Entries shown below:

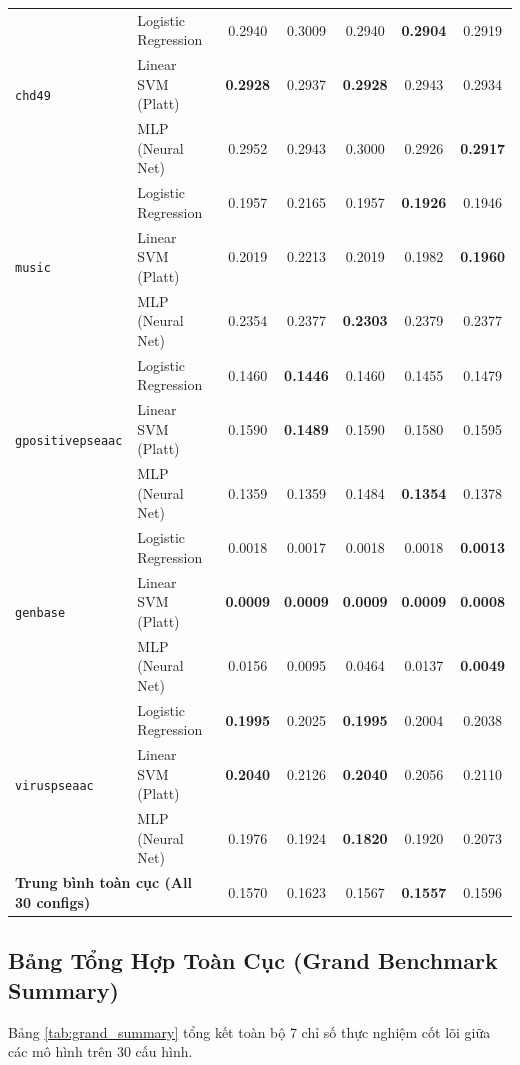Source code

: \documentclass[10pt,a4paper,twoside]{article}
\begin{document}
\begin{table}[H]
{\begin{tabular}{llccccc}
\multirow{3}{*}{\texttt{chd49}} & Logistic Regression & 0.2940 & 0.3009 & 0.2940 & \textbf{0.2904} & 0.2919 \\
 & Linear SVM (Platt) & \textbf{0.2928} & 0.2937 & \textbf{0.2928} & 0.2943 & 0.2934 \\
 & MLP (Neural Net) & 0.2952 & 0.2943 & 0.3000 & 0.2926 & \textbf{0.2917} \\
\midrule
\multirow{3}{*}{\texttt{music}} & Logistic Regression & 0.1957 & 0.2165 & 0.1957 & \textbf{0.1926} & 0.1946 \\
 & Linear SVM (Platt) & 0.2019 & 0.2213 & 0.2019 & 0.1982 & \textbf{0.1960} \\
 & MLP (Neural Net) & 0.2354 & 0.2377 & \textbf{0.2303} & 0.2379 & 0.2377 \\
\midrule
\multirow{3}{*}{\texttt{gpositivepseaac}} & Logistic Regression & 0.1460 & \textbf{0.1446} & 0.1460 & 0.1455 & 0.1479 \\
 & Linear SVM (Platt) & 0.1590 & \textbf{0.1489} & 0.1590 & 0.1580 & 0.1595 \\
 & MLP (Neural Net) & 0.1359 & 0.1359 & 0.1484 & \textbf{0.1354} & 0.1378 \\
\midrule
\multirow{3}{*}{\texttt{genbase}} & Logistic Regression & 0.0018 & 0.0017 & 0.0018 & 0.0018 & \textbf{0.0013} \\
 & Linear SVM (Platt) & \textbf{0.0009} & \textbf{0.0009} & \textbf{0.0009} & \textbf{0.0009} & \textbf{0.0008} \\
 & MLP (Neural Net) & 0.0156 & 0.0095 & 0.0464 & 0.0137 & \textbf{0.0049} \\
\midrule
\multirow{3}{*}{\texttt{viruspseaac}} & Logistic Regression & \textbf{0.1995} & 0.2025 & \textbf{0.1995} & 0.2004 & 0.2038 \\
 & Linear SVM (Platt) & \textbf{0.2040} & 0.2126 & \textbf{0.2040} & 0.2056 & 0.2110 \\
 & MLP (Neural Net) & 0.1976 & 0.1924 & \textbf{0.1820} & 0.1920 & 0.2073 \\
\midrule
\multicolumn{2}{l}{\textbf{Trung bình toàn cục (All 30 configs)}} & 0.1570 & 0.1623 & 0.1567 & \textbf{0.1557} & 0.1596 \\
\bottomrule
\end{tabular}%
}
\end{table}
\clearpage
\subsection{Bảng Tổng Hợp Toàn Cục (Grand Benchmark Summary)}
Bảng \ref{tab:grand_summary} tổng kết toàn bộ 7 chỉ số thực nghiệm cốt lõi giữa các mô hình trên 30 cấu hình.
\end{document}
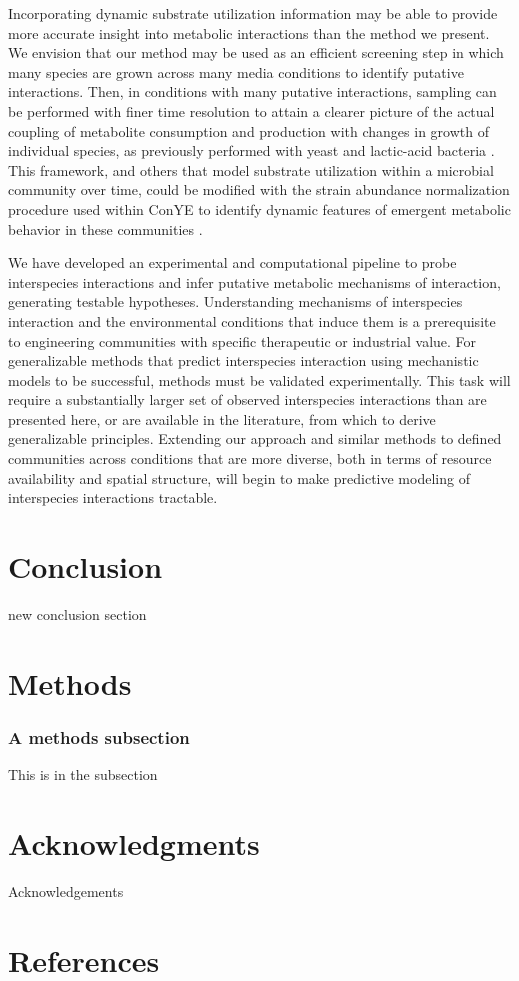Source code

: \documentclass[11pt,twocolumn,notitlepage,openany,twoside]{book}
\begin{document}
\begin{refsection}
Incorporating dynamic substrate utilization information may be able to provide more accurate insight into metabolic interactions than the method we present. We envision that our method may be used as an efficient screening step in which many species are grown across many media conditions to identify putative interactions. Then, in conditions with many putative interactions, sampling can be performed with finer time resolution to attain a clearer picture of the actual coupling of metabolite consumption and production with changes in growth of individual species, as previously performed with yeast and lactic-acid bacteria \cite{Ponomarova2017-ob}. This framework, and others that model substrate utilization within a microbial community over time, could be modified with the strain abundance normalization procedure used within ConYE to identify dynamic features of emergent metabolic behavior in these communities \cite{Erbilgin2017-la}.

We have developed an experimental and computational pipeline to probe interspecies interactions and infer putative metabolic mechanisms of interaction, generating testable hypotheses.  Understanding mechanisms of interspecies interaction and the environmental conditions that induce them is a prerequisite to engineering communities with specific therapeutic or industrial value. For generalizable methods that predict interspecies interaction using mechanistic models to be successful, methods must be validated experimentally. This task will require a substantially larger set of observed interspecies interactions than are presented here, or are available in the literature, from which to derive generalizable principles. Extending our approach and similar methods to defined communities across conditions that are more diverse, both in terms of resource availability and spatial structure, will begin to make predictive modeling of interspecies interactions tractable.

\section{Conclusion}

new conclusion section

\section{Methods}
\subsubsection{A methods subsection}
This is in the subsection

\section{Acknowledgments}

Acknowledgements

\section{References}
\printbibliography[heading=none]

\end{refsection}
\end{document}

End of Entries shown.
Entries shown below:

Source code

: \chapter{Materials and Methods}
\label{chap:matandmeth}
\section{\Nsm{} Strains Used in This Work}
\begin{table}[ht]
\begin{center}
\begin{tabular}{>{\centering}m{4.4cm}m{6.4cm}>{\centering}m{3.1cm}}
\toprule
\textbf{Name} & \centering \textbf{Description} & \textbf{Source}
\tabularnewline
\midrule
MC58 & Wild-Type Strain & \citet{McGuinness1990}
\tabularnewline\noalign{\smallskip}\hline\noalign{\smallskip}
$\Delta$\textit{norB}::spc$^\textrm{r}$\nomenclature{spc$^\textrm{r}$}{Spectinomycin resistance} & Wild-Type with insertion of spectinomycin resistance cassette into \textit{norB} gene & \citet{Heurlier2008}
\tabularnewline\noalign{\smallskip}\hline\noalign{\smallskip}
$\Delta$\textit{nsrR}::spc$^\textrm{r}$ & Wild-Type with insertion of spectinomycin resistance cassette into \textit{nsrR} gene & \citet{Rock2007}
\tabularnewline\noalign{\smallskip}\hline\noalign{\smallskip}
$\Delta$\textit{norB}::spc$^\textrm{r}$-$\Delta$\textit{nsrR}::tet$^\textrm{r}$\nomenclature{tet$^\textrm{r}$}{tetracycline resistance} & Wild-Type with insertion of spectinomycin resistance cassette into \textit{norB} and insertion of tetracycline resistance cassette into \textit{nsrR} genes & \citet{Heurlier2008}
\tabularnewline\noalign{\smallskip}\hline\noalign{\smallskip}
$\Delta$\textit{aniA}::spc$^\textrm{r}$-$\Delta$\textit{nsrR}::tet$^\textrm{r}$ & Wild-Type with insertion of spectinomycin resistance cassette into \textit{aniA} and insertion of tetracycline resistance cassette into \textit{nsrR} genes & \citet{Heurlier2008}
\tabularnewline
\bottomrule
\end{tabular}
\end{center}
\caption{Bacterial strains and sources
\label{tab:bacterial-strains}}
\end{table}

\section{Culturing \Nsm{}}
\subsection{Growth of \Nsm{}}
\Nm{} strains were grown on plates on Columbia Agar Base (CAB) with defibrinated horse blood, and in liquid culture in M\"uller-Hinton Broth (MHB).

End of Entries shown.
Entries shown below:

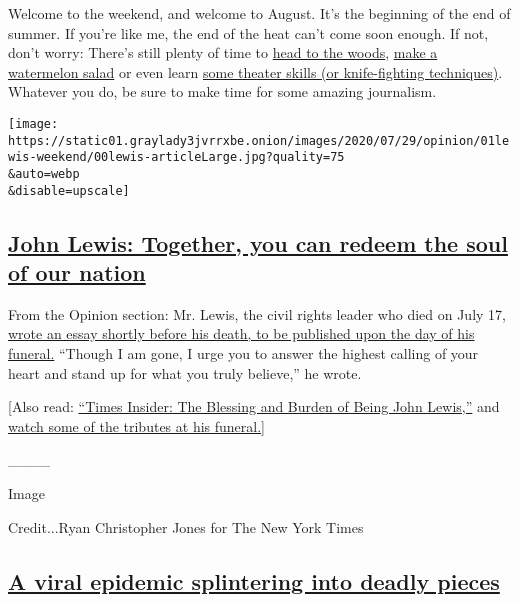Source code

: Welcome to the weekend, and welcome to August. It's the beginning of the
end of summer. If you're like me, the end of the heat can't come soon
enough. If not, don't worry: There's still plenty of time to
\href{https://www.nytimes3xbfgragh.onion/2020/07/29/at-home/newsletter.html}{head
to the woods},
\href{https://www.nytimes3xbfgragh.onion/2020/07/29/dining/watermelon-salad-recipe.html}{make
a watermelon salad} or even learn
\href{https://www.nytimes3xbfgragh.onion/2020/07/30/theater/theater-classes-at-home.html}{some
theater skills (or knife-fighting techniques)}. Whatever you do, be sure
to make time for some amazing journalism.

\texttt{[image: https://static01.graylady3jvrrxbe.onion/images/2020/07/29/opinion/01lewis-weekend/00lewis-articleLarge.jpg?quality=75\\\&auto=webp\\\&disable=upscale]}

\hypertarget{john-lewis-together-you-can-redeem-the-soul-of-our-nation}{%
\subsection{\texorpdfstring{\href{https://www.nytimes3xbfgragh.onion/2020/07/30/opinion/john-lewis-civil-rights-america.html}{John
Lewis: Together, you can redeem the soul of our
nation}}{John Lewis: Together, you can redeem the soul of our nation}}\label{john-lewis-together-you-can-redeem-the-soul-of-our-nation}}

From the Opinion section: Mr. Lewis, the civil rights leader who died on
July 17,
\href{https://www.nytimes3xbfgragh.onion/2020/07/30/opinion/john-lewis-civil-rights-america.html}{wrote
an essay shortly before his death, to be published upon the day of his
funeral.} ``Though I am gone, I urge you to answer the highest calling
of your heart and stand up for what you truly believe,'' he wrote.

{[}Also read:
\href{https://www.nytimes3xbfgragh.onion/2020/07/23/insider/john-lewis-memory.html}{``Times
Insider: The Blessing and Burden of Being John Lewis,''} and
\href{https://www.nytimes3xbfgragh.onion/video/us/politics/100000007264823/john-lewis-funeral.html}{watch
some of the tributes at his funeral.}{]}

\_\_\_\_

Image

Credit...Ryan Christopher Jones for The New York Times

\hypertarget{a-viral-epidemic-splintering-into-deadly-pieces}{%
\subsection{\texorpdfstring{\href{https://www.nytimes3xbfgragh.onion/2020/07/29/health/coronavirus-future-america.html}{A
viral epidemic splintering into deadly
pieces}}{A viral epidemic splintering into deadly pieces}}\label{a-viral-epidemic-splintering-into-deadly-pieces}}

End of Entries shown.

Your objective:
Find every line of the data that includes the string "Bảng". Copy each of those lines.

Solution to this problem:
\subsection{Bảng Tổng Hợp Toàn Cục (Grand Benchmark Summary)}
Bảng \ref{tab:grand_summary} tổng kết toàn bộ 7 chỉ số thực nghiệm cốt lõi giữa các mô hình trên 30 cấu hình.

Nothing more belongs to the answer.